* Records for the task *
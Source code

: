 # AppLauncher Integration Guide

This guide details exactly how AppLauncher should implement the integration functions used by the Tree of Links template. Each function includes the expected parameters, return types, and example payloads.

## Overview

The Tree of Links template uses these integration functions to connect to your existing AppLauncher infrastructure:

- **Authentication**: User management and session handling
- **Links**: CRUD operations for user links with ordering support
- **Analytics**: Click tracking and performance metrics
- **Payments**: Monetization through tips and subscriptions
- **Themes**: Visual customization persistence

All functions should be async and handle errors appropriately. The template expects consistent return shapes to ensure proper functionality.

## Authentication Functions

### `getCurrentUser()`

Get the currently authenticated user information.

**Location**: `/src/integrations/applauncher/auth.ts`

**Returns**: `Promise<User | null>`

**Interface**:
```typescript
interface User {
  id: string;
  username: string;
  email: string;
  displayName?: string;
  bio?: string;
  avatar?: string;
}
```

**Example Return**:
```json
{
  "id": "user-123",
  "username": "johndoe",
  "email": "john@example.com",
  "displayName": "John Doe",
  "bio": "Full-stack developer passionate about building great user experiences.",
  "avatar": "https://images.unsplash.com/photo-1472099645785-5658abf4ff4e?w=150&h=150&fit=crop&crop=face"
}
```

* Instructions to follow *
Every entry above should be transcribed exactly and in full.

* Answer space *
Source code

: # AppLauncher Integration Guide

This guide details exactly how AppLauncher should implement the integration functions used by the Tree of Links template. Each function includes the expected parameters, return types, and example payloads.

## Overview

The Tree of Links template uses these integration functions to connect to your existing AppLauncher infrastructure:

- **Authentication**: User management and session handling
- **Links**: CRUD operations for user links with ordering support
- **Analytics**: Click tracking and performance metrics
- **Payments**: Monetization through tips and subscriptions
- **Themes**: Visual customization persistence

All functions should be async and handle errors appropriately. The template expects consistent return shapes to ensure proper functionality.

## Authentication Functions

### `getCurrentUser()`

Get the currently authenticated user information.

**Location**: `/src/integrations/applauncher/auth.ts`

**Returns**: `Promise<User | null>`

**Interface**:
```typescript
interface User {
  id: string;
  username: string;
  email: string;
  displayName?: string;
  bio?: string;
  avatar?: string;
}
```

**Example Return**:
```json
{
  "id": "user-123",
  "username": "johndoe",
  "email": "john@example.com",
  "displayName": "John Doe",
  "bio": "Full-stack developer passionate about building great user experiences.",
  "avatar": "https://images.unsplash.com/photo-1472099645785-5658abf4ff4e?w=150&h=150&fit=crop&crop=face"
}
```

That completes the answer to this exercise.